§ Work to complete
Could the lines from the start of the data through the line with "Manual inspection of" be set down exactly, with no pictures among them?

---------- Dataset content ----------

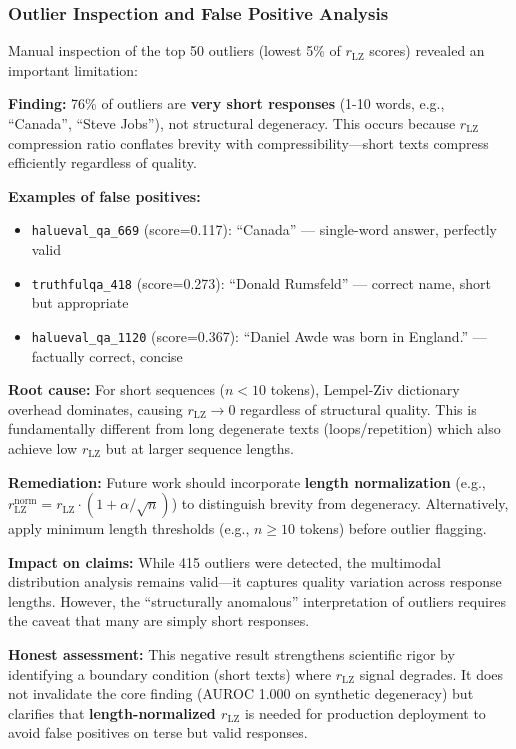 \documentclass[11pt]{article}
\begin{document}
\subsubsection{Outlier Inspection and False Positive Analysis}

Manual inspection of the top 50 outliers (lowest 5\% of $r_{\text{LZ}}$ scores) revealed an important limitation:

\textbf{Finding:} 76\% of outliers are \textbf{very short responses} (1-10 words, e.g., ``Canada'', ``Steve Jobs''), not structural degeneracy. This occurs because $r_{\text{LZ}}$ compression ratio conflates brevity with compressibility---short texts compress efficiently regardless of quality.

\textbf{Examples of false positives:}
\begin{itemize}
\item \texttt{halueval\_qa\_669} (score=0.117): ``Canada'' --- single-word answer, perfectly valid
\item \texttt{truthfulqa\_418} (score=0.273): ``Donald Rumsfeld'' --- correct name, short but appropriate
\item \texttt{halueval\_qa\_1120} (score=0.367): ``Daniel Awde was born in England.'' --- factually correct, concise
\end{itemize}

\textbf{Root cause:} For short sequences ($n < 10$ tokens), Lempel-Ziv dictionary overhead dominates, causing $r_{\text{LZ}} \to 0$ regardless of structural quality. This is fundamentally different from long degenerate texts (loops/repetition) which also achieve low $r_{\text{LZ}}$ but at larger sequence lengths.

\textbf{Remediation:} Future work should incorporate \textbf{length normalization} (e.g., $r_{\text{LZ}}^{\text{norm}} = r_{\text{LZ}} \cdot (1 + \alpha/\sqrt{n})$) to distinguish brevity from degeneracy. Alternatively, apply minimum length thresholds (e.g., $n \geq 10$ tokens) before outlier flagging.

\textbf{Impact on claims:} While 415 outliers were detected, the multimodal distribution analysis remains valid---it captures quality variation across response lengths. However, the ``structurally anomalous'' interpretation of outliers requires the caveat that many are simply short responses.

\textbf{Honest assessment:} This negative result strengthens scientific rigor by identifying a boundary condition (short texts) where $r_{\text{LZ}}$ signal degrades. It does not invalidate the core finding (AUROC 1.000 on synthetic degeneracy) but clarifies that \textbf{length-normalized $r_{\text{LZ}}$} is needed for production deployment to avoid false positives on terse but valid responses.
\end{document}
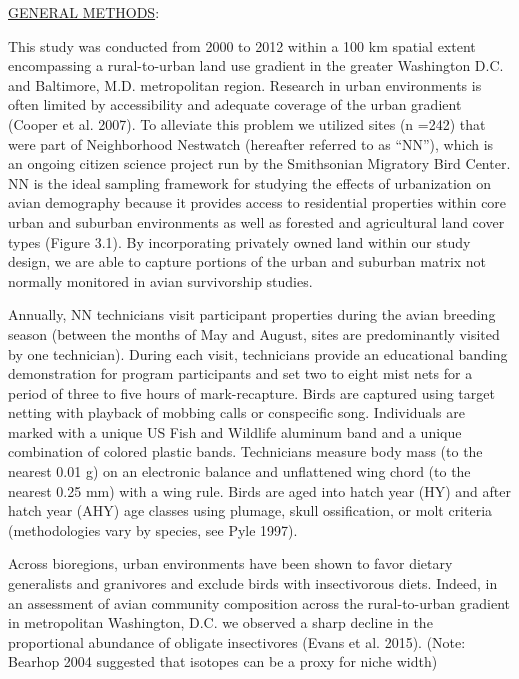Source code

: \documentclass[12pt]{article}
\begin{document}

\noindent \underline{GENERAL METHODS}: 

This study was conducted from 2000 to 2012 within a 100 km spatial extent encompassing a rural-to-urban land use gradient in the greater Washington D.C. and Baltimore, M.D. metropolitan region. Research in urban environments is often limited by accessibility and adequate coverage of the urban gradient (Cooper et al. 2007). To alleviate this problem we utilized sites (n =242) that were part of Neighborhood Nestwatch (hereafter referred to as “NN”), which is an ongoing citizen science project run by the Smithsonian Migratory Bird Center. NN is the ideal sampling framework for studying the effects of urbanization on avian demography because it provides access to residential properties within core urban and suburban environments as well as forested and agricultural land cover types (Figure 3.1). By incorporating privately owned land within our study design, we are able to capture portions of the urban and suburban matrix not normally monitored in avian survivorship studies. \par

Annually, NN technicians visit participant properties during the avian breeding season (between the months of May and August, sites are predominantly visited by one technician). During each visit, technicians provide an educational banding demonstration for program participants and set two to eight mist nets for a period of three to five hours of mark-recapture. Birds are captured using target netting with playback of mobbing calls or conspecific song. Individuals are marked with a unique US Fish and Wildlife aluminum band and a unique combination of colored plastic bands. Technicians measure body mass (to the nearest 0.01 g) on an electronic balance and unflattened wing chord (to the nearest 0.25 mm) with a wing rule. Birds are aged into hatch year (HY) and after hatch year (AHY) age classes using plumage, skull ossification, or molt criteria (methodologies vary by species, see Pyle 1997). \par


 \par
Across bioregions, urban environments have been shown to favor dietary generalists and granivores and exclude birds with insectivorous diets. Indeed, in an assessment of avian community composition across the rural-to-urban gradient in metropolitan Washington, D.C. we observed a sharp decline in the proportional abundance of obligate insectivores (Evans et al. 2015). (Note: Bearhop 2004 suggested that isotopes can be a proxy for niche width)\par
\end{document}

----------

§ Answer section
 \documentclass[11pt]{article}
\begin{document}
\subsubsection{Outlier Inspection and False Positive Analysis}

Manual inspection of the top 50 outliers (lowest 5\% of $r_{\text{LZ}}$ scores) revealed an important limitation:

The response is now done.